▶ What is required: Report each line of the listing below that holds "gameplay".

▶ Exercise materials:
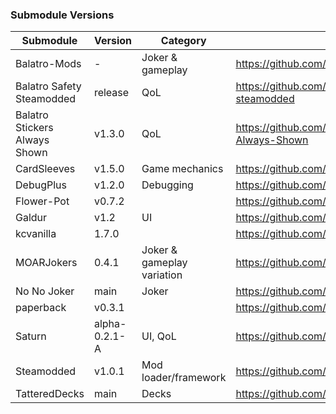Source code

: ### Submodule Versions

| Submodule                         | Version           | Category                      | Link                                                                        |
|-----------------------------------|-------------------|-------------------------------|-----------------------------------------------------------------------------|
| Balatro-Mods                      | -                 | Joker & gameplay              | https://github.com/drAdrian9/Balatro-Mods                                   |
| Balatro Safety Steamodded         | release           | QoL                           | https://github.com/Zei33/balatro-safety-steamodded                          |
| Balatro Stickers Always Shown     | v1.3.0            | QoL                           | https://github.com/SirMaiquis/Balatro-Stickers-Always-Shown                 |
| CardSleeves                       | v1.5.0            | Game mechanics                | https://github.com/larswijn/CardSleeves                                     |
| DebugPlus                         | v1.2.0            | Debugging                     | https://github.com/WilsontheWolf/DebugPlus                                  |
| Flower-Pot                        | v0.7.2            |                               | https://github.com/GauntletGames-2086/Flower-Pot                            |
| Galdur                            | v1.2              | UI                            | https://github.com/Eremel/Galdur                                            |
| kcvanilla                         | 1.7.0             |                               | https://github.com/kcgidw/kcvanilla                                         |
| MOARJokers                        | 0.4.1             | Joker & gameplay variation    | https://github.com/MrSmoothieHuman1/MOARJokers                              |
| No No Joker                       | main              | Joker                         | https://github.com/DeathDB1/No-No-Joker                                     |
| paperback                         | v0.3.1            |                               | https://github.com/GitNether/paperback                                      |
| Saturn                            | alpha-0.2.1-A     | UI, QoL                       | https://github.com/OceanRamen/Saturn                                        |
| Steamodded                        | v1.0.1            | Mod loader/framework          | https://github.com/Steamopollys/Steamodded.git                              |
| TatteredDecks                     | main              | Decks                         | https://github.com/Cheesy-Brik/TatteredDecks                                |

▶ Exercise response:
| Balatro-Mods                      | -                 | Joker & gameplay              | https://github.com/drAdrian9/Balatro-Mods                                   |
| MOARJokers                        | 0.4.1             | Joker & gameplay variation    | https://github.com/MrSmoothieHuman1/MOARJokers                              |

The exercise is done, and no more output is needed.